Before starting any new book project, I like to find out what’s already out there on my chosen topic. When I wrote A Sideways Look at Clouds, there was only one book that was at all similar to the book I had in mind to write. That book was the charming and encyclopedic Cloudspotter’s Guide: The Science, History, and Culture of Clouds, by Gavin-Pretor Pinney. With a title like that, was there anything left for me to write about? It turns out the sky’s the limit when it comes to writing about clouds, but I had to work hard (over 8 years!) to discover fresh, new territory and to approach the clouds from a different angle (hence the sidewayslook at clouds).

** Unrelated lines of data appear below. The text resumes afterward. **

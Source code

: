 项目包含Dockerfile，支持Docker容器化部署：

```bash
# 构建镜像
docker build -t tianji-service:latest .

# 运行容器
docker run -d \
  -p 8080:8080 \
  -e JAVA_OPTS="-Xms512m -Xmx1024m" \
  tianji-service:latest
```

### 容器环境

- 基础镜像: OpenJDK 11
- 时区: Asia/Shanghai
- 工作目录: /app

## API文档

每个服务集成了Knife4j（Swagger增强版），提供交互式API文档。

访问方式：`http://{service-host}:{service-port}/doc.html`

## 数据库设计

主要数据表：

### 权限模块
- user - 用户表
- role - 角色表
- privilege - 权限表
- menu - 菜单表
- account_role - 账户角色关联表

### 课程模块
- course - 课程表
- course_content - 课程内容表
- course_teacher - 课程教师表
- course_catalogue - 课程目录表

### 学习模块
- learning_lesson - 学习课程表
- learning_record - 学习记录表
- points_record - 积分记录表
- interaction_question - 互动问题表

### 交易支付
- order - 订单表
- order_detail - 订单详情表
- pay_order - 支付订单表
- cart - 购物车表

Last fall I decided to start a book about swimming across Washington, lake by lake, with hiking and biking and bussing in between. Years ago I had read “The Swimmer,” the 1964 short story by John Cheever and then later watched the movie version starring Burt Lancaster. The story stuck with me as it tends to do if your idea of bliss is to spend an entire summer taking a long walk across your county via your neighbor’s pools (minus the tragic life of the lead character).
My twist on “The Swimmer” was to swim in lakes, not in pools, and write a personal narrative/ natural-history/social history of the lakes I swam in. My swimming skills needed improvement I spent more time swimming laps at the YMCA pool and reading reading reading until late spring when the water warms up enough to swim without a wetsuit.
I first read Lynne Cox’s classic Swimming to Antarctica. Wrong direction! And then I read Leanne Shapton’s Swimming Studies, a beautifully written and dreamy reflection on competitive and recreational swimming, water, life, love, complete with her own artwork and photos of her vintage bathing suit collection. Right direction. And then there was Lynn Sherr’s Swim: Why We Love the Waterand Lisa Congdon’s The Joy of Swimming: A Celebration of Our Love for Getting in the Water. Also right direction. Each of these books was written by a swimmer, a woman, and combined a personal narrative with a broader story about various aspects of the swimming culture. It was a crowded field. Was there anything left for me to write about?
And then I discovered the Outdoor Swimming Society and realized that there were plenty more memoirs and guides to “wild swimming”—the ancient but now wildly popular practice of swimming in oceans, lakes, rivers, and other “wild” water. It was on the Outdoor Swimming Society’s website that I learned about Kate Rew’s Wild Swim, Jenny Landreth’s Swell: A Waterbiography, Ruth Fitzmaurice’s I Found My Tribe, Joe Minihane’s Floating: A Life Regained, and Alexandra Heminsley’s Leap In: A Woman, Some Waves and the Will to Swim.
Like the newly stirred passion for cloud watching, the epicenter of wild swimming seems to be in Britain. Why? Partly because this island is surrounded by the sea, dotted with lakes, and incised by swimmable rivers. And partly because it has a long history of recreational lake swimming. And partly because it has supported outdoor and indoor public pools since the early 19thcentury. But the recent renaissance in wild swimming I believe can be credited to one man, Roger Deakin, and his nearly-cult classic Waterlog: A Swimmer’s Journey Through Britain, which was published in 1999 and, it turns out, was inspired by John Cheever’s “The Swimmer.”
“I started to dream ever more exclusively of water. Swimming and dreaming were becoming indistinguishable. I grew convinced that following water, flowing with it, would be a way of getting under the skin of things, of learning something new. I night learn about myself, too. In water, all possibilities seemed infinitely extended. Free of the tyranny of gravity and the weight of the atmosphere. I found myself in the wide-eyed condition described by the Australian poet Les Murray when he said: ‘I am only interested in everything.’”
Most every wild-swimming book published since Waterlogeither acknowledges, quotes, and/or refers to the legacy of Waterlog. Deakin, who died in 2006, wrote a book that got under our skin—only in the best sense—and helped us move our watery selves back into the water, into our landscapes, into the flow and tide and rhythm of the natural world we have largely turned our backs on.
So here, on the 20thanniversary of the publication of Waterlog, I humbly offer heaps of gratitude to Roger Deakin and to all those who swim and write and dream in his wide wake. On my swims at the Y and in my local lake this spring I carry some part of each of their stories with me into the accepting, giving, wonderful water.